_Exercise_
Every line below from the one containing "arXiv:1403.2805 \[stat.CO\] <http://arxiv.org/abs/1403.2805>" through the one containing "All URIs are" is to be printed exactly, with the pictures omitted.

(Saved entries)
===
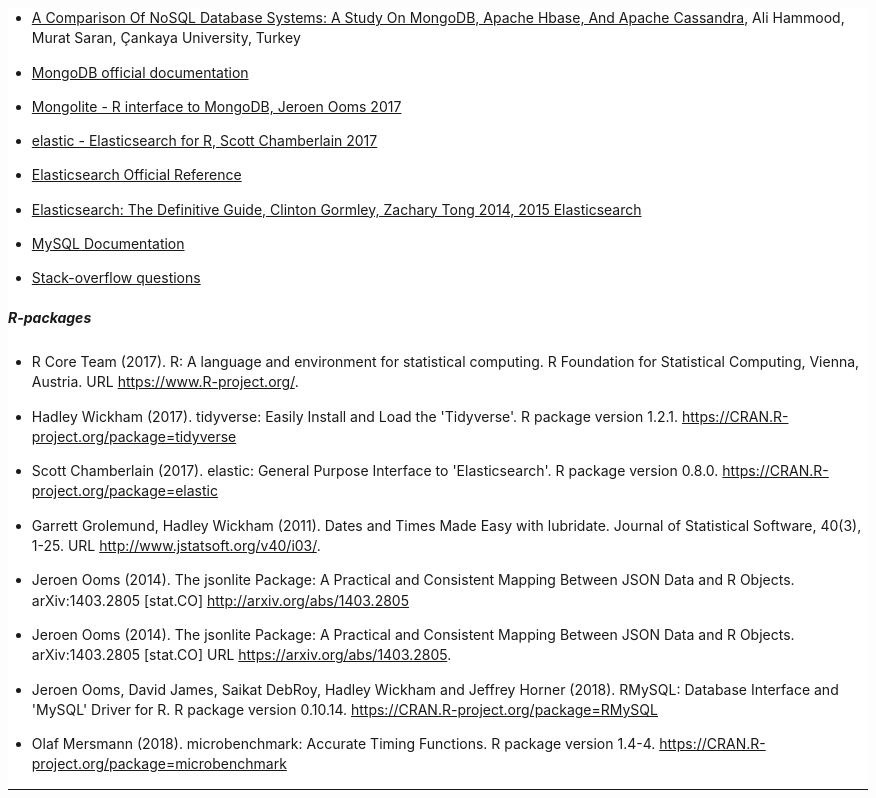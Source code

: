 -   [A Comparison Of NoSQL Database Systems: A Study On MongoDB, Apache Hbase, And Apache Cassandra](https://www.researchgate.net/publication/321622083_A_Comparison_of_NoSQL_Database_Systems_A_Study_on_MongoDB_Apache_Hbase_and_Apache_Cassandra), Ali Hammood, Murat Saran, Çankaya University, Turkey

-   [MongoDB official documentation](https://docs.mongodb.com/)

-   [Mongolite - R interface to MongoDB, Jeroen Ooms 2017](https://jeroen.github.io/mongolite/index.html#install-mongolite-in-r)

-   [elastic - Elasticsearch for R, Scott Chamberlain 2017](https://ropensci.org/technotes/2017/08/02/elasticsearch-client/)

-   [Elasticsearch Official Reference](https://www.elastic.co/guide/en/elasticsearch/reference/current/index.html)

-   [Elasticsearch: The Definitive Guide, Clinton Gormley, Zachary Tong 2014, 2015 Elasticsearch](https://www.elastic.co/guide/en/elasticsearch/guide/current/index.html)

-   [MySQL Documentation](https://dev.mysql.com/doc/)

-   [Stack-overflow questions](https://stackoverflow.com/)

##### R-packages

-   R Core Team (2017). R: A language and environment for statistical computing. R Foundation for Statistical Computing, Vienna, Austria. URL <https://www.R-project.org/>.

-   Hadley Wickham (2017). tidyverse: Easily Install and Load the 'Tidyverse'. R package version 1.2.1. <https://CRAN.R-project.org/package=tidyverse>

-   Scott Chamberlain (2017). elastic: General Purpose Interface to 'Elasticsearch'. R package version 0.8.0. <https://CRAN.R-project.org/package=elastic>

-   Garrett Grolemund, Hadley Wickham (2011). Dates and Times Made Easy with lubridate. Journal of Statistical Software, 40(3), 1-25. URL <http://www.jstatsoft.org/v40/i03/>.

-   Jeroen Ooms (2014). The jsonlite Package: A Practical and Consistent Mapping Between JSON Data and R Objects. arXiv:1403.2805 \[stat.CO\] <http://arxiv.org/abs/1403.2805>

-   Jeroen Ooms (2014). The jsonlite Package: A Practical and Consistent Mapping Between JSON Data and R Objects. arXiv:1403.2805 \[stat.CO\] URL <https://arxiv.org/abs/1403.2805>.

-   Jeroen Ooms, David James, Saikat DebRoy, Hadley Wickham and Jeffrey Horner (2018). RMySQL: Database Interface and 'MySQL' Driver for R. R package version 0.10.14. <https://CRAN.R-project.org/package=RMySQL>

-   Olaf Mersmann (2018). microbenchmark: Accurate Timing Functions. R package version 1.4-4. <https://CRAN.R-project.org/package=microbenchmark>

------------------------------------------------------------------------
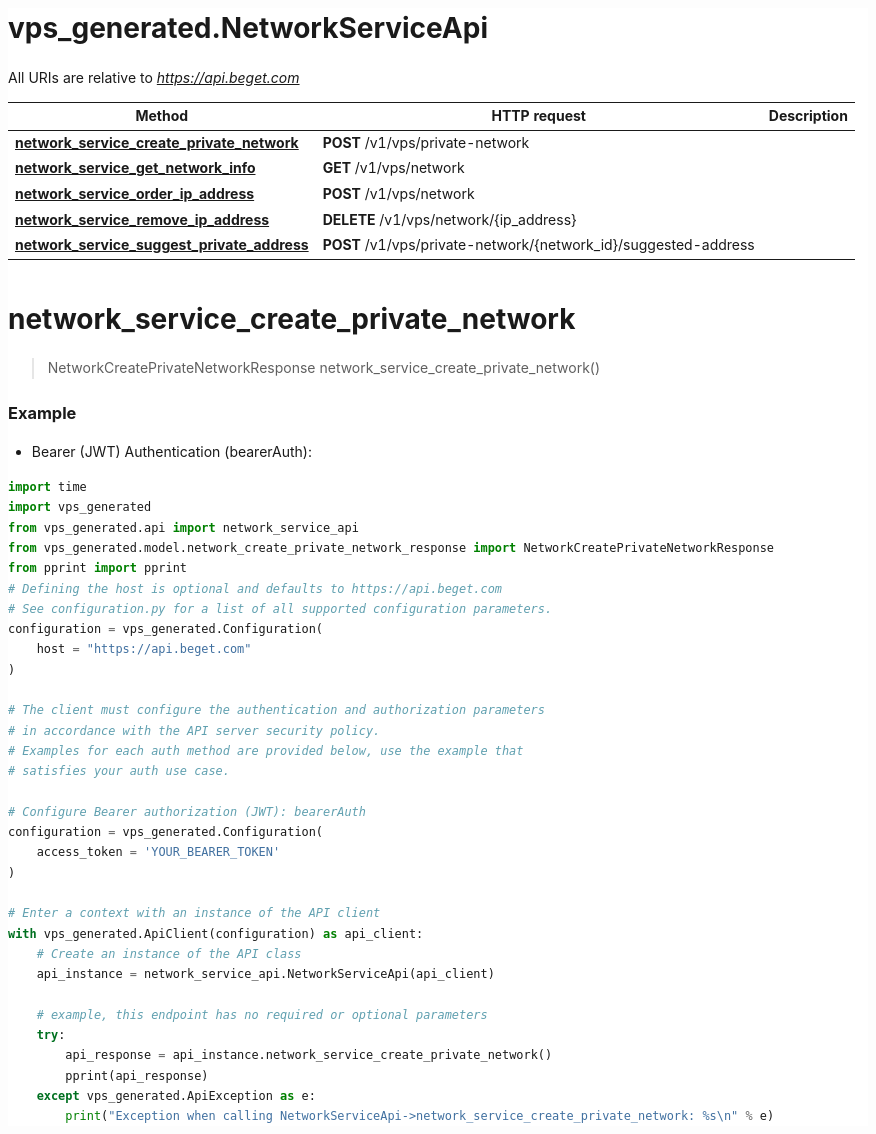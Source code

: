 # vps_generated.NetworkServiceApi

All URIs are relative to *https://api.beget.com*

Method | HTTP request | Description
------------- | ------------- | -------------
[**network_service_create_private_network**](NetworkServiceApi.md#network_service_create_private_network) | **POST** /v1/vps/private-network | 
[**network_service_get_network_info**](NetworkServiceApi.md#network_service_get_network_info) | **GET** /v1/vps/network | 
[**network_service_order_ip_address**](NetworkServiceApi.md#network_service_order_ip_address) | **POST** /v1/vps/network | 
[**network_service_remove_ip_address**](NetworkServiceApi.md#network_service_remove_ip_address) | **DELETE** /v1/vps/network/{ip_address} | 
[**network_service_suggest_private_address**](NetworkServiceApi.md#network_service_suggest_private_address) | **POST** /v1/vps/private-network/{network_id}/suggested-address | 


# **network_service_create_private_network**
> NetworkCreatePrivateNetworkResponse network_service_create_private_network()



### Example

* Bearer (JWT) Authentication (bearerAuth):

```python
import time
import vps_generated
from vps_generated.api import network_service_api
from vps_generated.model.network_create_private_network_response import NetworkCreatePrivateNetworkResponse
from pprint import pprint
# Defining the host is optional and defaults to https://api.beget.com
# See configuration.py for a list of all supported configuration parameters.
configuration = vps_generated.Configuration(
    host = "https://api.beget.com"
)

# The client must configure the authentication and authorization parameters
# in accordance with the API server security policy.
# Examples for each auth method are provided below, use the example that
# satisfies your auth use case.

# Configure Bearer authorization (JWT): bearerAuth
configuration = vps_generated.Configuration(
    access_token = 'YOUR_BEARER_TOKEN'
)

# Enter a context with an instance of the API client
with vps_generated.ApiClient(configuration) as api_client:
    # Create an instance of the API class
    api_instance = network_service_api.NetworkServiceApi(api_client)

    # example, this endpoint has no required or optional parameters
    try:
        api_response = api_instance.network_service_create_private_network()
        pprint(api_response)
    except vps_generated.ApiException as e:
        print("Exception when calling NetworkServiceApi->network_service_create_private_network: %s\n" % e)
```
===
_Result for this task_
-   Jeroen Ooms (2014). The jsonlite Package: A Practical and Consistent Mapping Between JSON Data and R Objects. arXiv:1403.2805 \[stat.CO\] <http://arxiv.org/abs/1403.2805>

-   Jeroen Ooms (2014). The jsonlite Package: A Practical and Consistent Mapping Between JSON Data and R Objects. arXiv:1403.2805 \[stat.CO\] URL <https://arxiv.org/abs/1403.2805>.

-   Jeroen Ooms, David James, Saikat DebRoy, Hadley Wickham and Jeffrey Horner (2018). RMySQL: Database Interface and 'MySQL' Driver for R. R package version 0.10.14. <https://CRAN.R-project.org/package=RMySQL>

-   Olaf Mersmann (2018). microbenchmark: Accurate Timing Functions. R package version 1.4-4. <https://CRAN.R-project.org/package=microbenchmark>

------------------------------------------------------------------------
Source code

: # vps_generated.NetworkServiceApi

All URIs are relative to *https://api.beget.com*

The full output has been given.